◆ **ABOUT THIS TASK**: Make an exact copy of every entry below, with the pictures left out.

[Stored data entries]
------------------------------------------------------------------------

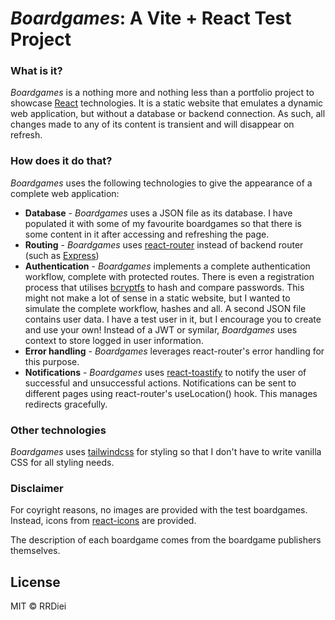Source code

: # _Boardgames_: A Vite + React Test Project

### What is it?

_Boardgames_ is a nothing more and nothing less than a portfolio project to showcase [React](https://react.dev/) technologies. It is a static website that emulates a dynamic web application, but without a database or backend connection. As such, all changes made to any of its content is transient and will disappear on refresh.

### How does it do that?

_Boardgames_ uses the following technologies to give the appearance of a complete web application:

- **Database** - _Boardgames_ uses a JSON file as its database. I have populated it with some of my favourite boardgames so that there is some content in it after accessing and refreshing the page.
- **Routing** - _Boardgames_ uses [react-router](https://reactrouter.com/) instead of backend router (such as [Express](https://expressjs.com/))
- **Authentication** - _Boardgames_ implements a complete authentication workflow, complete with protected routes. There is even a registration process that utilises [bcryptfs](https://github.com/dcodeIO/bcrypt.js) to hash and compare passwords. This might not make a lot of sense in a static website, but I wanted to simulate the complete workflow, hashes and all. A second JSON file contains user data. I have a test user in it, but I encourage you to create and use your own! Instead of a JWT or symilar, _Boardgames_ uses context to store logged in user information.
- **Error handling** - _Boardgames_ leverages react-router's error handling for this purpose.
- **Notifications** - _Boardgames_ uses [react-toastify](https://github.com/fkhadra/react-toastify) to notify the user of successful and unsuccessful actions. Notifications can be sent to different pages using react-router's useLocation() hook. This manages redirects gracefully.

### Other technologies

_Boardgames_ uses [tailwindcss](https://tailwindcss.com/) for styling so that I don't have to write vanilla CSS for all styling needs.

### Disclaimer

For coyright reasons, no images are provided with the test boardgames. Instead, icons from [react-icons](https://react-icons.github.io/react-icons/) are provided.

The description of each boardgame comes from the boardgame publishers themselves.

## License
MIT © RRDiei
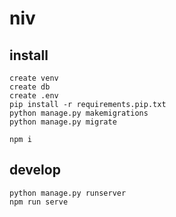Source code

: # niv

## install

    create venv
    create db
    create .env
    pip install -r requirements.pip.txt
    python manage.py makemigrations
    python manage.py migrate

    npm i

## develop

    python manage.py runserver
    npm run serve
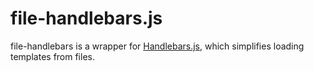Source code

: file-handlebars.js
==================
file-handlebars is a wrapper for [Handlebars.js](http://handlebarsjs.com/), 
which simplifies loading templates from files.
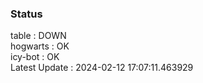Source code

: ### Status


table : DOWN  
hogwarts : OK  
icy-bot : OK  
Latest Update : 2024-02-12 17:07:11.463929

------------------------------------------------------------------------

◆ **OUTPUT OF THE EXERCISE**:
Source code

: # _Boardgames_: A Vite + React Test Project

### What is it?

_Boardgames_ is a nothing more and nothing less than a portfolio project to showcase [React](https://react.dev/) technologies. It is a static website that emulates a dynamic web application, but without a database or backend connection. As such, all changes made to any of its content is transient and will disappear on refresh.

### How does it do that?

_Boardgames_ uses the following technologies to give the appearance of a complete web application:

- **Database** - _Boardgames_ uses a JSON file as its database. I have populated it with some of my favourite boardgames so that there is some content in it after accessing and refreshing the page.
- **Routing** - _Boardgames_ uses [react-router](https://reactrouter.com/) instead of backend router (such as [Express](https://expressjs.com/))
- **Authentication** - _Boardgames_ implements a complete authentication workflow, complete with protected routes. There is even a registration process that utilises [bcryptfs](https://github.com/dcodeIO/bcrypt.js) to hash and compare passwords. This might not make a lot of sense in a static website, but I wanted to simulate the complete workflow, hashes and all. A second JSON file contains user data. I have a test user in it, but I encourage you to create and use your own! Instead of a JWT or symilar, _Boardgames_ uses context to store logged in user information.
- **Error handling** - _Boardgames_ leverages react-router's error handling for this purpose.
- **Notifications** - _Boardgames_ uses [react-toastify](https://github.com/fkhadra/react-toastify) to notify the user of successful and unsuccessful actions. Notifications can be sent to different pages using react-router's useLocation() hook. This manages redirects gracefully.

### Other technologies

_Boardgames_ uses [tailwindcss](https://tailwindcss.com/) for styling so that I don't have to write vanilla CSS for all styling needs.

### Disclaimer

For coyright reasons, no images are provided with the test boardgames. Instead, icons from [react-icons](https://react-icons.github.io/react-icons/) are provided.

The description of each boardgame comes from the boardgame publishers themselves.

## License
MIT © RRDiei
Source code

: # niv

## install

    create venv
    create db
    create .env
    pip install -r requirements.pip.txt
    python manage.py makemigrations
    python manage.py migrate

    npm i

## develop

    python manage.py runserver
    npm run serve
Source code

: file-handlebars.js
==================
file-handlebars is a wrapper for [Handlebars.js](http://handlebarsjs.com/), 
which simplifies loading templates from files.
Source code

: ### Status


table : DOWN  
hogwarts : OK  
icy-bot : OK  
Latest Update : 2024-02-12 17:07:11.463929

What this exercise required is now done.